What to do in this case? Well, what do you want to do? Want it to work with
everything the same? You have to start with the timeout of 1s, like other TCP
stacks do. That's what was tested, and then your behaviour to these nodes
wouldn't be different from the rest of the internet. If you don't want to do
this for all of yours connections (you're losing an advantage to the
competitors), then be ready to introduce the list of nodes where you observe
the behaviour, and assign the different starting timeout to them. Etc. There
is always a solution, the wrong approach is "it can't be solved because it's
against the RFC." The solution is making something work under the real-life
limitations, and not having the world where there's no bad implementation (the
state that's impossible to reach).

BTW I have an impression we don't understand each other because you have a
"mathematical" approach (finding one counterexample, my theorem is disproved,
let's wave my hand in the air in helplessness).

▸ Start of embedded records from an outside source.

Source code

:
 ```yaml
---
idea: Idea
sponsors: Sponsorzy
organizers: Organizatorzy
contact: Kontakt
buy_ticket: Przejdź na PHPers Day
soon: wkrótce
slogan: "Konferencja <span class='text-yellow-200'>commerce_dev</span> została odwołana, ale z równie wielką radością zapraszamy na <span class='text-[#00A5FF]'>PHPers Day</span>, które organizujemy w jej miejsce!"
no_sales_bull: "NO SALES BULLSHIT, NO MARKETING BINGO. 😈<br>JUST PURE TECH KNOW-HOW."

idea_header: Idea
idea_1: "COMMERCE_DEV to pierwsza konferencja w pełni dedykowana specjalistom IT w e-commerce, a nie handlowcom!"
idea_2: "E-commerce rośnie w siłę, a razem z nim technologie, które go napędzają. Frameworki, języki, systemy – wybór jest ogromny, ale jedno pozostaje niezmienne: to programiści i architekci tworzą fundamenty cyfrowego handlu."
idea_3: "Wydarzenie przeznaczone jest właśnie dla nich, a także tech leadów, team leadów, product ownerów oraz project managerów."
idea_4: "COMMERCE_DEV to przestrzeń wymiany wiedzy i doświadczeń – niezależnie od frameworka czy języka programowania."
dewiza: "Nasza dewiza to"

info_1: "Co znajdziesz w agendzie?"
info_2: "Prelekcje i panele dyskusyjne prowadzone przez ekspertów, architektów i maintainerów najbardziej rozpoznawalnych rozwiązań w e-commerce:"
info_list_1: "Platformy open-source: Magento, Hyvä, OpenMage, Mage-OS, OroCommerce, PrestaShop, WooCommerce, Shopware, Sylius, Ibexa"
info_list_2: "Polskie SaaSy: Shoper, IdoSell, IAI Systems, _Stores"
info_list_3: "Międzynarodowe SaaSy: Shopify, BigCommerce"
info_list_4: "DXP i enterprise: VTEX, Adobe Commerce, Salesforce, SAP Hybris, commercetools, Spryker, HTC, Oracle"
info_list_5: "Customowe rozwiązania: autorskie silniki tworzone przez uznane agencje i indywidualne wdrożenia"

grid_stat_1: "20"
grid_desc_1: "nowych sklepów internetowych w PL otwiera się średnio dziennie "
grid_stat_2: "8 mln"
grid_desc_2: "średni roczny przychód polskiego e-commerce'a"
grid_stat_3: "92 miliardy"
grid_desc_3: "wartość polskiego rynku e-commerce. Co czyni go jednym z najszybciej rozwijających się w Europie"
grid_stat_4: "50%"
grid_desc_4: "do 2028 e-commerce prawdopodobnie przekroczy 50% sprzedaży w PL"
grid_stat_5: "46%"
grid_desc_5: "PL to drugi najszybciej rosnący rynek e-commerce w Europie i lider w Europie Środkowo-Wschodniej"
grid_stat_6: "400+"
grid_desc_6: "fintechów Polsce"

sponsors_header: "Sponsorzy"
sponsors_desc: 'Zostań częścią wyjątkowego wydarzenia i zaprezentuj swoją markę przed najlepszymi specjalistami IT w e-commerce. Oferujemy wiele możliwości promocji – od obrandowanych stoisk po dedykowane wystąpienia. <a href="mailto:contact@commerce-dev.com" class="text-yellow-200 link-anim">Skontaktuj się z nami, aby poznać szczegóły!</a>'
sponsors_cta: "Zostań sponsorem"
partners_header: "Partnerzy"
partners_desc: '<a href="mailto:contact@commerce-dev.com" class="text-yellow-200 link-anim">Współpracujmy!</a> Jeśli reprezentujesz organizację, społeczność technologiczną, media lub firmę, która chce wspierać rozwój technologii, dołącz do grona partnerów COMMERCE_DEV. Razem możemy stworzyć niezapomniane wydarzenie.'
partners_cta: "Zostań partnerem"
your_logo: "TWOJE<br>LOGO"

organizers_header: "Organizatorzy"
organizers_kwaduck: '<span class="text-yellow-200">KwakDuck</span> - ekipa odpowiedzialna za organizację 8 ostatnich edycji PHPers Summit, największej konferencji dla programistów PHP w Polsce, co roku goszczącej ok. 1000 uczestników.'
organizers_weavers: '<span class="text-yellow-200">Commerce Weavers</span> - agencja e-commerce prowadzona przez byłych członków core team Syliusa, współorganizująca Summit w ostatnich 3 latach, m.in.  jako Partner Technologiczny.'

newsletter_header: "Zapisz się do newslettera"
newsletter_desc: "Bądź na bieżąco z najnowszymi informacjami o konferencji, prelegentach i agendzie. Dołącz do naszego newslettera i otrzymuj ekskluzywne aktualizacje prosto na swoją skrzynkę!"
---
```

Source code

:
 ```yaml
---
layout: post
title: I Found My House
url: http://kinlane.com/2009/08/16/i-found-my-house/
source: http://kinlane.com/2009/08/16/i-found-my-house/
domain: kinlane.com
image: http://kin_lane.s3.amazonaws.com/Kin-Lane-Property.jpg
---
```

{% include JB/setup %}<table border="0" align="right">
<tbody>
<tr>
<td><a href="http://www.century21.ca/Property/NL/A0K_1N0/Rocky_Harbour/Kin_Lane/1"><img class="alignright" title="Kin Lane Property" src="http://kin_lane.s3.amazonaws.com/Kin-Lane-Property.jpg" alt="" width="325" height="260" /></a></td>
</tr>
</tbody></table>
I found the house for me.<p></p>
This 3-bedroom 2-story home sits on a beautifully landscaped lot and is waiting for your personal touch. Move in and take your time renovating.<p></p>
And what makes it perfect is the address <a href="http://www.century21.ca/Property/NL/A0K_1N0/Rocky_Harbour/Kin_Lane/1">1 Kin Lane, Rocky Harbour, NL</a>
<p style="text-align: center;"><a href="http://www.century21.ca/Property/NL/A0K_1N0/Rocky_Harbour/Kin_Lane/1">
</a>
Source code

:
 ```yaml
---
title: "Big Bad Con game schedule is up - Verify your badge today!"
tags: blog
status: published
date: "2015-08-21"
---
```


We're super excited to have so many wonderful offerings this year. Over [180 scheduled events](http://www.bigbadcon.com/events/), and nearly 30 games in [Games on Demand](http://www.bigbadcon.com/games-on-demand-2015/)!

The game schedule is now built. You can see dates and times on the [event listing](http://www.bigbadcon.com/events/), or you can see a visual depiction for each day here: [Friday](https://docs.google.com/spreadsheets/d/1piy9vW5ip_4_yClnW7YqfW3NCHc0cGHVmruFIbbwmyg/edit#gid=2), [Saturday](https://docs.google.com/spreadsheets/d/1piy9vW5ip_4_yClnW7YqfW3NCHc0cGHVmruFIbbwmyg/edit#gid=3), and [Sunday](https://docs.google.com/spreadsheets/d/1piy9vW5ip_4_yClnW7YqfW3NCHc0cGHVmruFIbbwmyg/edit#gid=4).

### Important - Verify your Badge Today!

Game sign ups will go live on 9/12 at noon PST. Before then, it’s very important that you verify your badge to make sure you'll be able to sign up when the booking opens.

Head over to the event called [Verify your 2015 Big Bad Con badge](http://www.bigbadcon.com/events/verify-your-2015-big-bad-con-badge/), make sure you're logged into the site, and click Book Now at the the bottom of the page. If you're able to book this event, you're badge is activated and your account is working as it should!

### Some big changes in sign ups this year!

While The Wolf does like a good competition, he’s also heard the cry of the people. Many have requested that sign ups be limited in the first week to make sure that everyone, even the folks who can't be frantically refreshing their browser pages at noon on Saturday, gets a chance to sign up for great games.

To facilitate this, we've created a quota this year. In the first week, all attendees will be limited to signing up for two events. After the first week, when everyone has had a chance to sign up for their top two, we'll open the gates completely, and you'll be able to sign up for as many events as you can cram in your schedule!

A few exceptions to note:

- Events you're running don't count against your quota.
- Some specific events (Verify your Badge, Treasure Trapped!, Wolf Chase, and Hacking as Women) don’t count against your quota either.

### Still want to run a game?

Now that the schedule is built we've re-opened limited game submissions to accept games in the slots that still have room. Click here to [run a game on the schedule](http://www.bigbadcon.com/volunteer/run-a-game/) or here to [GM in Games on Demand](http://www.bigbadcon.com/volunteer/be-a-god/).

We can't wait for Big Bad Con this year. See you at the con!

I'm an engineer. There's a
real life out there. Everything you can imagine will have a real life
counterexample. Deal with it. Whatever you do, it's your decision. Ignore it,
adapt, whatever, it depends on what you want to do. Just don't stay on "it's
that others are wrong that's the problem, but I'm right and that's it." Unless
you want to do this for show. But then allow me to claim it's just a show.

Imagine Google writing around 2000 "we won't index the badly formed HTML
pages, because they are against the standard, and our XML processor will
_never_ work." There wouldn't be a Google today.